Global Report Reveals That the “Feeling of Home” Is Moving Beyond Four Walls
- 35% of people living in cities say they feel more at home away from home
- 64% of all people would rather live in a small home in a great location than a big home in a less ideal location
- 60% of all people are ready to create a life at home that’s different from the one they were brought up in
Dubai, UAE, October 08, 2018: The traditional idea of where we get the feeling of home has been disrupted, according to a global research project by IKEA Group. The fifth edition of the Life at Home Report – an annual study into domestic living trends around the world – found that 29% of people globally say there are places where they feel more at home than the space they live in. The research also observed a significant increase in this feeling amongst people who live in cities, where the figure rose from 20% in 2016 to 35% in 2018.
Maria Jonsson, Macro Insights Leader at IKEA Group, says:
“We were curious to understand why some people say they feel more at home away from home than others. This report seeks to get to the heart of what creates that elusive feeling of home, and how we can all make this feeling easier to achieve where we live.”
The Life at Home Report 2018 identifies five core emotional needs which capture the feeling of home – privacy, comfort, ownership, security and belonging. The majority of people believe it’s important that their residential home provides these needs.
However, depending on living situations, the reality can fall far from expectation. Almost two-thirds (62%) of people living with friends believe it’s important that their home provides them with a feeling of ownership, but only 34% of them say that their home lives up to expectation.
The report explores how major global changes including urbanisation, digitalisation and the rise of technology impact how people feel about life at home now and in the future. Lack of living space and privacy is often cited as a challenge, and as cities are set to grow exponentially in the coming years almost half (48%) of people say they feel anxious about their homes becoming smaller in the future.

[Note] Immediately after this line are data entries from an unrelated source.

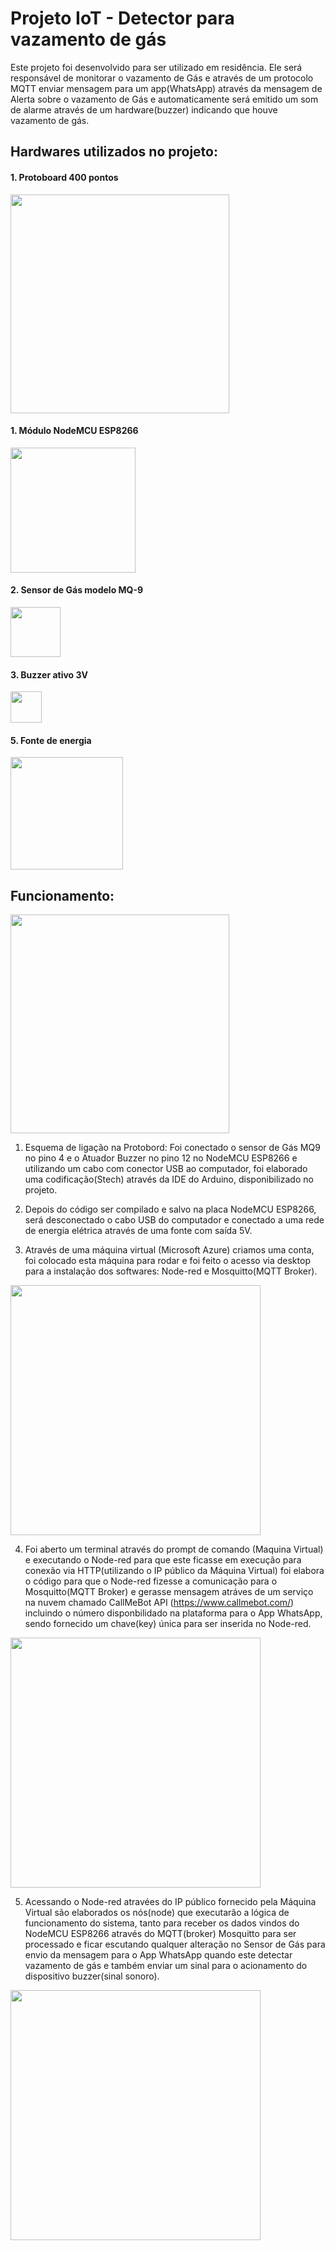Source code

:# Projeto IoT - Detector para vazamento de gás

Este projeto foi desenvolvido para ser utilizado em residência. Ele será responsável de monitorar o vazamento de Gás e através de um protocolo MQTT enviar mensagem para um app(WhatsApp) através da mensagem de Alerta sobre o vazamento de Gás e automaticamente será emitido um som de alarme através de um hardware(buzzer) indicando que houve vazamento de gás.

## Hardwares utilizados no projeto:

#### 1. Protoboard 400 pontos


<img src="https://user-images.githubusercontent.com/118316951/203629033-753cafba-746d-4aa6-95e2-84dee97130e3.png" width= "350px">


#### 1. Módulo NodeMCU ESP8266

<img src="https://user-images.githubusercontent.com/118316951/202917171-b6cf72d3-080f-4da4-b7f5-9bc1502a27b7.png" width= "200px">


#### 2. Sensor de Gás modelo MQ-9

<img src="https://user-images.githubusercontent.com/118316951/203043123-4338a644-f9e2-4135-85ca-03e6510e724b.png" width= "80px">


#### 3. Buzzer ativo 3V

<img src="https://user-images.githubusercontent.com/118316951/203043156-3d666b5f-3552-4ae8-8227-a5b702ca5525.png" width= "50px">


#### 5. Fonte de energia 

<img src="https://user-images.githubusercontent.com/118316951/203613837-63277675-bc15-4a8f-966e-303381ddbe08.png" width= "180px">


## Funcionamento:

<img src="https://user-images.githubusercontent.com/118316951/203617307-38683b32-1bcd-4e6a-b79e-674d11ccf080.jpg" width= "350px">


1. Esquema de ligação na Protobord: Foi conectado o sensor de Gás MQ9 no pino 4 e o Atuador Buzzer no pino 12 no NodeMCU ESP8266 e utilizando um cabo com conector USB ao computador, foi elaborado uma codificação(Stech) através da IDE do Arduino, disponibilizado no projeto.

2. Depois do código ser compilado e salvo na placa NodeMCU ESP8266, será desconectado o cabo USB do computador e conectado a uma rede de energia elétrica através de uma fonte com saída 5V. 

3. Através de uma máquina virtual (Microsoft Azure) criamos uma conta, foi colocado esta máquina para rodar e foi feito o acesso via desktop para a instalação dos softwares: Node-red e Mosquitto(MQTT Broker).

<img src="https://user-images.githubusercontent.com/118316951/203662829-f2194f6f-19c5-4b80-b04e-0a8e16ace9d4.jpg" width="400px">


4. Foi aberto um terminal através do prompt de comando (Maquina Virtual) e executando o Node-red para que este ficasse em execução para conexão via HTTP(utilizando o IP público da Máquina Virtual) foi elabora o código para que o Node-red fizesse a comunicação para o Mosquitto(MQTT Broker) e gerasse mensagem atráves de um serviço na nuvem chamado CallMeBot API (https://www.callmebot.com/) incluindo o número disponbilidado na plataforma para o App WhatsApp, sendo fornecido um chave(key) única para ser inserida no Node-red.

<img src="https://user-images.githubusercontent.com/118316951/203662537-94c5908a-a14f-4a5d-bb65-678a212288ff.png" width="400px">

5. Acessando o Node-red atravées do IP público fornecido pela Máquina Virtual são elaborados os nós(node) que executarão a lógica de funcionamento do sistema, tanto para receber os dados vindos do NodeMCU ESP8266 através do MQTT(broker) Mosquitto para ser processado e ficar escutando qualquer alteração no Sensor de Gás para envio da mensagem para o App WhatsApp quando este detectar vazamento de gás e também enviar um sinal para o acionamento do dispositivo buzzer(sinal sonoro).

<img src="https://user-images.githubusercontent.com/118316951/203775343-13727667-1e35-47a1-859b-54dd78144560.jpg" width="400px">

Maria Jonsson continues: “For a large number of people, home just doesn’t feel like home any more. We discovered a new behaviour, where people use a network of spaces and places, both within and beyond the four walls, as part of their homemaking experience. We believe that this expanded notion of life at home gives people more opportunities to create the feeling of home, no matter where or how they live.“
The report found that typical home activities are shifting outside the home. One in three (36%) people say they shower somewhere other than their own bathroom multiple times a week, and 23% eat with friends or family outside their home at the same rate.
The reverse is also true, as the boundary between work and home continues to blur. More than two-thirds (68%) of urban dwellers bring work home, with 25% of them saying they do it every day. Globally, 23% of people say they work in the home more than they used to.
The effect of this shift in attitudes and activities has led to a generation of people who want to redefine the spaces they live in. Six in ten people say they’d like to create a home that’s different from the one they were brought up in, and 64% say they would rather live in a small home in a great location compared to a big home in a less ideal location. What’s more, almost half (49%) say they are excited about spending more time outside of their home and amongst their communities than before.